A big part of me wanted to believe Alex and see the best in him, but I knew that seeing the best in people sometimes meant not seeing the truth. And I wasn’t completely broken yet. Not enough to be blind. I could see that he wasn’t really helping me by keeping me here, other than the help he’d given me with my nerve pain. He’d clearly overstated the danger I was in to instill doubts within me, make me too scared to leave. But if I somehow left tomorrow and went back to my old house, I was willing to bet no one would be there waiting for me, waiting to hurt me. My life would probably just go back to normal. Well, as normal as possible, considering what I’d been through.
Subsequently, I’d spent the last few days thinking about an escape, which filled me with an overwhelming sense of déjà vu. It seemed like the millionth time I’d considered the idea in the six or seven weeks I’d been here now. But it seemed impossible. Even though it would be easier now that I wasn’t in the cell and had access to warm winter clothes and shoes, I was still stuck here unless I could get the electronic collar off.
I wondered if I could even walk out the door if Alex took the collar off and told me to go. Something told me the answer was no, and that made me want to slap myself in the face. I wanted to hate him for what he’d done to me, hate him for keeping me here and lying to me, and yet, I wasn’t ready to feel that way about him. There was still something keeping me loyal and eager as much as I distrusted him. Something deeply-rooted and pervasive.
It was like my brain knew one thing, but my body knew another. The logical part of me wanted to get the hell out while the rest of me still wanted to submit to Alex and give him everything he desired. I could plot and scheme to my heart’s content when he was out of the room, but when he was close to me, I held no real power over my actions.

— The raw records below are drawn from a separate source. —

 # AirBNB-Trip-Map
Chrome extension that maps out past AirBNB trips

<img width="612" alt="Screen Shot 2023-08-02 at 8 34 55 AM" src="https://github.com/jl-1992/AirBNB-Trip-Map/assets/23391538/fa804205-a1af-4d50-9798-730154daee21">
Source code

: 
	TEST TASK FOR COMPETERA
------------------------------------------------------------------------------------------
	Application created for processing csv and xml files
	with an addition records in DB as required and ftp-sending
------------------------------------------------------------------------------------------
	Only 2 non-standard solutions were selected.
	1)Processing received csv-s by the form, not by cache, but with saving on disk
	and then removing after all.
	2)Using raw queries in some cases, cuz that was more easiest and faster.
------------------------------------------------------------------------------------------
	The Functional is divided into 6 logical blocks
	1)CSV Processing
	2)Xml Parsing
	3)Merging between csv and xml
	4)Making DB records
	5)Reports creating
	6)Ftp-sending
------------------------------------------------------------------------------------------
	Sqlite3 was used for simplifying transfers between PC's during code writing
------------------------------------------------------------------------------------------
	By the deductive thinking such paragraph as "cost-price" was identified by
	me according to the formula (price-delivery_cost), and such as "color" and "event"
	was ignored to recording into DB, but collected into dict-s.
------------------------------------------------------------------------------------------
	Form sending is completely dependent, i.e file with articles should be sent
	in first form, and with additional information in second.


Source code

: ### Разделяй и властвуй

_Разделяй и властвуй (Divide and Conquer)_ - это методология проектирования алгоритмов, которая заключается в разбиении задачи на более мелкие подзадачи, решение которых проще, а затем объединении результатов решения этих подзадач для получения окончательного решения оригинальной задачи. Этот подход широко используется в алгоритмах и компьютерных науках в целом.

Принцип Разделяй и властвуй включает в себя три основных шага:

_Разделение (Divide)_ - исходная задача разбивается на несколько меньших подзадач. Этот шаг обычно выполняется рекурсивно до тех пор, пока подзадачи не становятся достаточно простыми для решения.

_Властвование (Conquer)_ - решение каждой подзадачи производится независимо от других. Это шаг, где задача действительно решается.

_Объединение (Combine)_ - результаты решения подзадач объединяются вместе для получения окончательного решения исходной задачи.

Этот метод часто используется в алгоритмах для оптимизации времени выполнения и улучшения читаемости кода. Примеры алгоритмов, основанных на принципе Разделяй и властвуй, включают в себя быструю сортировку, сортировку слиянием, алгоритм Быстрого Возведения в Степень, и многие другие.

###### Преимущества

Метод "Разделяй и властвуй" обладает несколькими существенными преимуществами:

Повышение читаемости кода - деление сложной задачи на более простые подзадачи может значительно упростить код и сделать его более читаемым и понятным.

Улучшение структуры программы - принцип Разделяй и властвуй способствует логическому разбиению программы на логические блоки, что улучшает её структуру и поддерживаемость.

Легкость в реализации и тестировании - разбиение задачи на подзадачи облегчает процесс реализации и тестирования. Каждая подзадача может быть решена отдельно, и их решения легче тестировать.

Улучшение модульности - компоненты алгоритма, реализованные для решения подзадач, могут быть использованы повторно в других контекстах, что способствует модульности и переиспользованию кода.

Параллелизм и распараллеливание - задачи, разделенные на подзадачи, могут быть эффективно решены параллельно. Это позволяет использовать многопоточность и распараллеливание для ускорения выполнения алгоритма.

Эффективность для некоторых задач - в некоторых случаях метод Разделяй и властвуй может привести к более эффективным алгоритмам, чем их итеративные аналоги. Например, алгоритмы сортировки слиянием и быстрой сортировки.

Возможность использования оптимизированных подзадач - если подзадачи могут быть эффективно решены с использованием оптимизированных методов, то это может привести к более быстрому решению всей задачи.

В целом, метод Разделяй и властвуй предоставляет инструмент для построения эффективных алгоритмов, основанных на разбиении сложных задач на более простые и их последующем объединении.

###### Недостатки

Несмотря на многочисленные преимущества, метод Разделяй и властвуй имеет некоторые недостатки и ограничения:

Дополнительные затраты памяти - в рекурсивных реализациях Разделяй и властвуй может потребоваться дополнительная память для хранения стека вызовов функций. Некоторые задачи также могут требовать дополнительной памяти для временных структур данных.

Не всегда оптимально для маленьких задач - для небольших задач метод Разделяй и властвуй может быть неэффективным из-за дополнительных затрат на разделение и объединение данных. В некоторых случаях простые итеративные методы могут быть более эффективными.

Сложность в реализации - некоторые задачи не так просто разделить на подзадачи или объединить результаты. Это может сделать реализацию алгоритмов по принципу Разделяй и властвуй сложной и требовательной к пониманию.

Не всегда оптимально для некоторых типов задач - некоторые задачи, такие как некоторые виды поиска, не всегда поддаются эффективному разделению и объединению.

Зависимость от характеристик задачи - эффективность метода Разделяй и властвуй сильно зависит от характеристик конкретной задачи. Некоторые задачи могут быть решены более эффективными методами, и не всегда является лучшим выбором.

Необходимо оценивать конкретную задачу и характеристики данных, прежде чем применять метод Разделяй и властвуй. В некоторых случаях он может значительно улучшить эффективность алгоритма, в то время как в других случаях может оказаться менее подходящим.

I knew the feelings would eventually pass—at least I hoped they would—and when that finally happened, I would have the strength to leave.
If I ever got the opportunity, that is. It seemed unlikely.
Alex stepped back into the kitchen and looked over at me with a hint of a smile playing on his lips, seemingly pleased that I’d done nothing other than what was asked of me while he was out of the room. I was working on the tomatoes now, slicing them into wedges, the knife coming down on the chopping board in short, hard movements.
“You’re really giving it to those poor tomatoes,” Alex joked as he butterflied the chicken breasts for the piccata. I didn’t laugh. I kept slicing, wondering what would happen if I flew across the room and plunged the knife into his chest.